Grillone Fabrizia 3 H
Enrico VIII Tudor e le sue sei mogli
Enrico VIII della dinastia dei Tudor fu un re che visse tra la fine del 1400. Egli,dovrebbe essere ricordato per l’atto di supremazia con cui divenne anche capo della chiesa anglicana ,ma ,invece la “storia-gossip” lo ricorda soprattutto per le sue sei relazioni d’amore. La prima di esse fu quella con Caterina d’ Aragona con cui ebbe una figlia Maria successivamente detta la “sanguinaria” le due poi furono esiliate. La seconda moglie fu Anna Bolena che fu impiccata dopo aver avuto una figlia Elisabetta che governerà per quaranta anni in Inghilterra , una delle migliori regine Inglesi.

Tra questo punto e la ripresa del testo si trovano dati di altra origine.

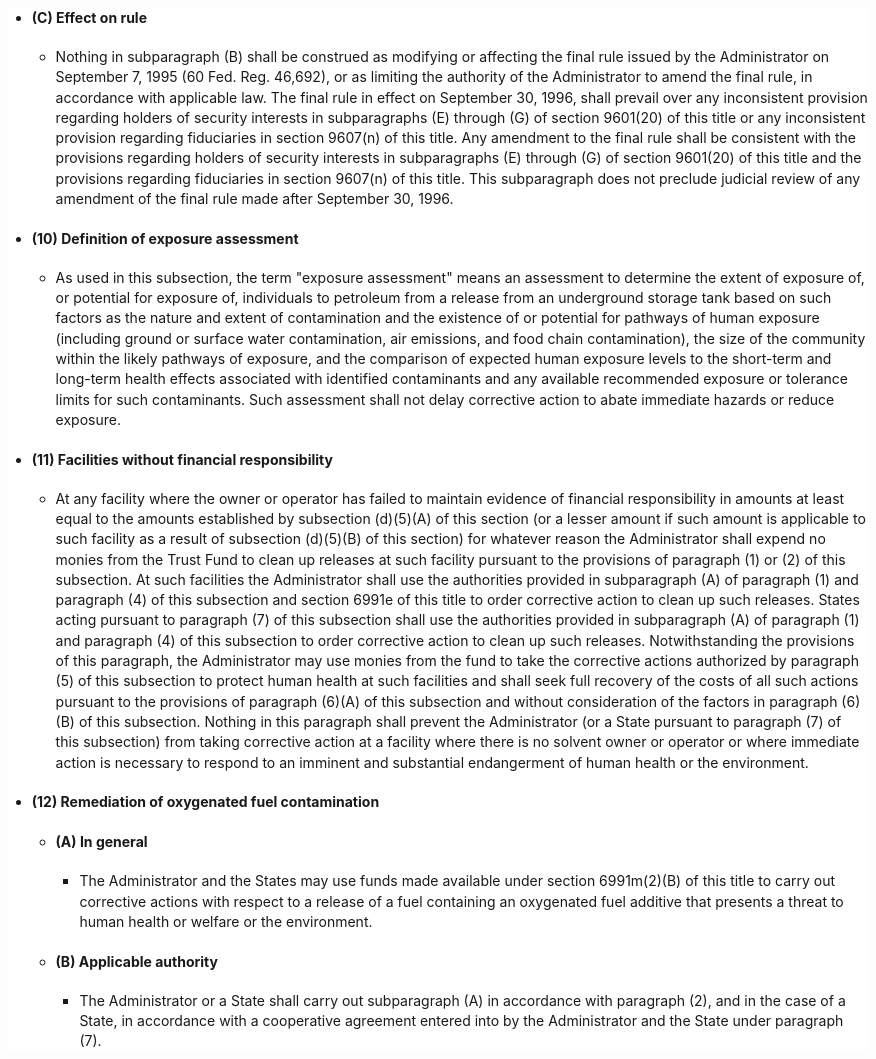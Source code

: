   * #### (C) Effect on rule
    * Nothing in subparagraph (B) shall be construed as modifying or affecting the final rule issued by the Administrator on September 7, 1995 (60 Fed. Reg. 46,692), or as limiting the authority of the Administrator to amend the final rule, in accordance with applicable law. The final rule in effect on September 30, 1996, shall prevail over any inconsistent provision regarding holders of security interests in subparagraphs (E) through (G) of section 9601(20) of this title or any inconsistent provision regarding fiduciaries in section 9607(n) of this title. Any amendment to the final rule shall be consistent with the provisions regarding holders of security interests in subparagraphs (E) through (G) of section 9601(20) of this title and the provisions regarding fiduciaries in section 9607(n) of this title. This subparagraph does not preclude judicial review of any amendment of the final rule made after September 30, 1996.

* #### (10) Definition of exposure assessment
  * As used in this subsection, the term "exposure assessment" means an assessment to determine the extent of exposure of, or potential for exposure of, individuals to petroleum from a release from an underground storage tank based on such factors as the nature and extent of contamination and the existence of or potential for pathways of human exposure (including ground or surface water contamination, air emissions, and food chain contamination), the size of the community within the likely pathways of exposure, and the comparison of expected human exposure levels to the short-term and long-term health effects associated with identified contaminants and any available recommended exposure or tolerance limits for such contaminants. Such assessment shall not delay corrective action to abate immediate hazards or reduce exposure.

* #### (11) Facilities without financial responsibility
  * At any facility where the owner or operator has failed to maintain evidence of financial responsibility in amounts at least equal to the amounts established by subsection (d)(5)(A) of this section (or a lesser amount if such amount is applicable to such facility as a result of subsection (d)(5)(B) of this section) for whatever reason the Administrator shall expend no monies from the Trust Fund to clean up releases at such facility pursuant to the provisions of paragraph (1) or (2) of this subsection. At such facilities the Administrator shall use the authorities provided in subparagraph (A) of paragraph (1) and paragraph (4) of this subsection and section 6991e of this title to order corrective action to clean up such releases. States acting pursuant to paragraph (7) of this subsection shall use the authorities provided in subparagraph (A) of paragraph (1) and paragraph (4) of this subsection to order corrective action to clean up such releases. Notwithstanding the provisions of this paragraph, the Administrator may use monies from the fund to take the corrective actions authorized by paragraph (5) of this subsection to protect human health at such facilities and shall seek full recovery of the costs of all such actions pursuant to the provisions of paragraph (6)(A) of this subsection and without consideration of the factors in paragraph (6)(B) of this subsection. Nothing in this paragraph shall prevent the Administrator (or a State pursuant to paragraph (7) of this subsection) from taking corrective action at a facility where there is no solvent owner or operator or where immediate action is necessary to respond to an imminent and substantial endangerment of human health or the environment.

* #### (12) Remediation of oxygenated fuel contamination
  * #### (A) In general
    * The Administrator and the States may use funds made available under section 6991m(2)(B) of this title to carry out corrective actions with respect to a release of a fuel containing an oxygenated fuel additive that presents a threat to human health or welfare or the environment.

  * #### (B) Applicable authority
    * The Administrator or a State shall carry out subparagraph (A) in accordance with paragraph (2), and in the case of a State, in accordance with a cooperative agreement entered into by the Administrator and the State under paragraph (7).
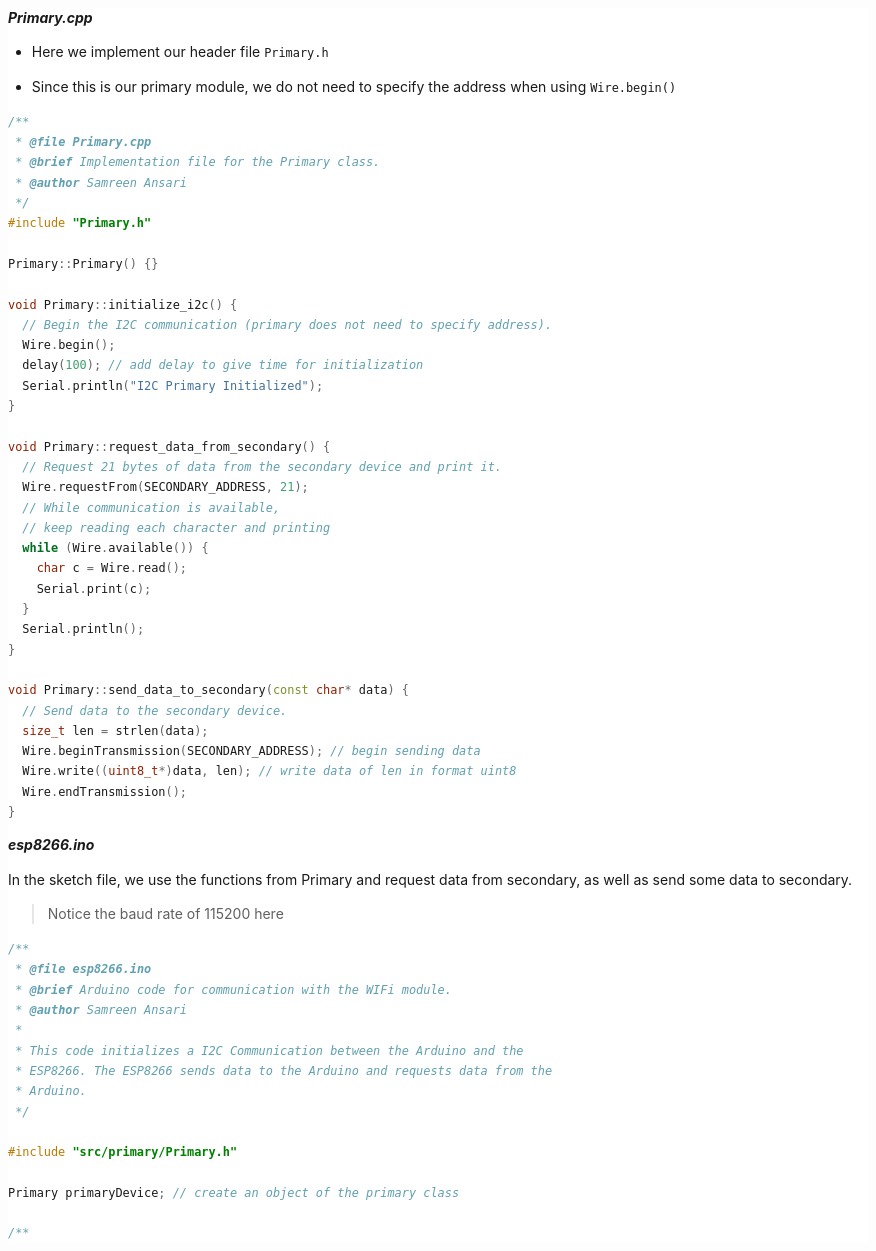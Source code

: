 ***Primary.cpp***

- Here we implement our header file `Primary.h`

- Since this is our primary module, we do not need to specify the address when using `Wire.begin()`

```cpp
/**
 * @file Primary.cpp
 * @brief Implementation file for the Primary class.
 * @author Samreen Ansari
 */
#include "Primary.h"

Primary::Primary() {}

void Primary::initialize_i2c() {
  // Begin the I2C communication (primary does not need to specify address).
  Wire.begin();
  delay(100); // add delay to give time for initialization
  Serial.println("I2C Primary Initialized");
}

void Primary::request_data_from_secondary() {
  // Request 21 bytes of data from the secondary device and print it.
  Wire.requestFrom(SECONDARY_ADDRESS, 21);
  // While communication is available,
  // keep reading each character and printing
  while (Wire.available()) {
    char c = Wire.read();
    Serial.print(c);
  }
  Serial.println();
}

void Primary::send_data_to_secondary(const char* data) {
  // Send data to the secondary device.
  size_t len = strlen(data);
  Wire.beginTransmission(SECONDARY_ADDRESS); // begin sending data
  Wire.write((uint8_t*)data, len); // write data of len in format uint8
  Wire.endTransmission();
}
```

***esp8266.ino***

In the sketch file, we use the functions from Primary and request data from secondary, as well as send some data to secondary.

> Notice the baud rate of 115200 here

```cpp
/**
 * @file esp8266.ino
 * @brief Arduino code for communication with the WIFi module.
 * @author Samreen Ansari
 *
 * This code initializes a I2C Communication between the Arduino and the
 * ESP8266. The ESP8266 sends data to the Arduino and requests data from the
 * Arduino.
 */

#include "src/primary/Primary.h"

Primary primaryDevice; // create an object of the primary class

/**
```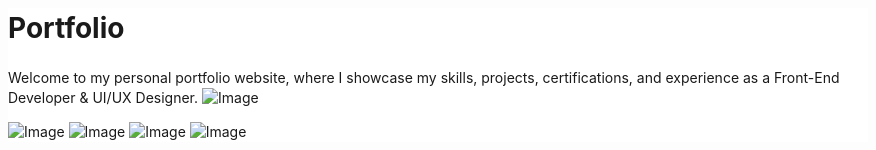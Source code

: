 # Portfolio
Welcome to my personal portfolio website, where I showcase my skills, projects, certifications, and experience as a Front-End Developer &amp; UI/UX Designer.
<img width="959" alt="Image" src="https://github.com/user-attachments/assets/432984f4-3e46-40c6-8162-82cc19b4da3b" />

<img width="958" alt="Image" src="https://github.com/user-attachments/assets/27909064-0b3f-49f3-a679-e297a0efa994" />

<img width="959" alt="Image" src="https://github.com/user-attachments/assets/86bfaf44-f7c4-4d18-b45f-2ff7ee523810" />

<img width="952" alt="Image" src="https://github.com/user-attachments/assets/b5414f82-8998-4bf9-b8c0-4c6c4db8cb2d" />

<img width="959" alt="Image" src="https://github.com/user-attachments/assets/a404b233-35e7-47bf-944f-968021686910" />
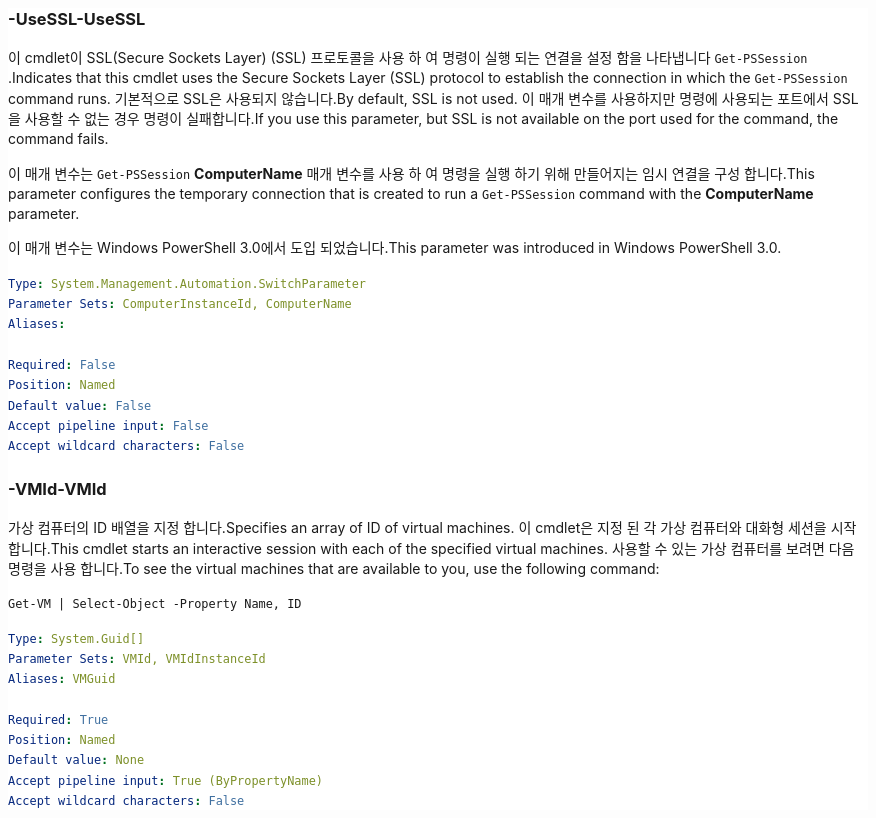 ### <span data-ttu-id="f48f6-317">-UseSSL</span><span class="sxs-lookup"><span data-stu-id="f48f6-317">-UseSSL</span></span>

<span data-ttu-id="f48f6-318">이 cmdlet이 SSL(Secure Sockets Layer) (SSL) 프로토콜을 사용 하 여 명령이 실행 되는 연결을 설정 함을 나타냅니다 `Get-PSSession` .</span><span class="sxs-lookup"><span data-stu-id="f48f6-318">Indicates that this cmdlet uses the Secure Sockets Layer (SSL) protocol to establish the connection in which the `Get-PSSession` command runs.</span></span> <span data-ttu-id="f48f6-319">기본적으로 SSL은 사용되지 않습니다.</span><span class="sxs-lookup"><span data-stu-id="f48f6-319">By default, SSL is not used.</span></span> <span data-ttu-id="f48f6-320">이 매개 변수를 사용하지만 명령에 사용되는 포트에서 SSL을 사용할 수 없는 경우 명령이 실패합니다.</span><span class="sxs-lookup"><span data-stu-id="f48f6-320">If you use this parameter, but SSL is not available on the port used for the command, the command fails.</span></span>

<span data-ttu-id="f48f6-321">이 매개 변수는 `Get-PSSession` **ComputerName** 매개 변수를 사용 하 여 명령을 실행 하기 위해 만들어지는 임시 연결을 구성 합니다.</span><span class="sxs-lookup"><span data-stu-id="f48f6-321">This parameter configures the temporary connection that is created to run a `Get-PSSession` command with the **ComputerName** parameter.</span></span>

<span data-ttu-id="f48f6-322">이 매개 변수는 Windows PowerShell 3.0에서 도입 되었습니다.</span><span class="sxs-lookup"><span data-stu-id="f48f6-322">This parameter was introduced in Windows PowerShell 3.0.</span></span>

```yaml
Type: System.Management.Automation.SwitchParameter
Parameter Sets: ComputerInstanceId, ComputerName
Aliases:

Required: False
Position: Named
Default value: False
Accept pipeline input: False
Accept wildcard characters: False
```

### <span data-ttu-id="f48f6-323">-VMId</span><span class="sxs-lookup"><span data-stu-id="f48f6-323">-VMId</span></span>

<span data-ttu-id="f48f6-324">가상 컴퓨터의 ID 배열을 지정 합니다.</span><span class="sxs-lookup"><span data-stu-id="f48f6-324">Specifies an array of ID of virtual machines.</span></span> <span data-ttu-id="f48f6-325">이 cmdlet은 지정 된 각 가상 컴퓨터와 대화형 세션을 시작 합니다.</span><span class="sxs-lookup"><span data-stu-id="f48f6-325">This cmdlet starts an interactive session with each of the specified virtual machines.</span></span> <span data-ttu-id="f48f6-326">사용할 수 있는 가상 컴퓨터를 보려면 다음 명령을 사용 합니다.</span><span class="sxs-lookup"><span data-stu-id="f48f6-326">To see the virtual machines that are available to you, use the following command:</span></span>

`Get-VM | Select-Object -Property Name, ID`

```yaml
Type: System.Guid[]
Parameter Sets: VMId, VMIdInstanceId
Aliases: VMGuid

Required: True
Position: Named
Default value: None
Accept pipeline input: True (ByPropertyName)
Accept wildcard characters: False
```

La terza moglie fu Jane Seymour che morì dopo il parto di Eduardo IV che governerà poi in Inghilterra. La quarta moglie fu Anne di Clèves che fu ripudiata da Enrico ma rimase a corte finché non morì. la quinta moglie fu Catherine Howard che era la cugina di Anna Bolena;ella fu accusata di adulterio per cui fu impiccata. La sesta e ultima moglie fu Katherine Parr che sopravvisse alla morte di Enrico VIII e si sposò con il fratello di Jane Seymour cioè Thomas Seymour.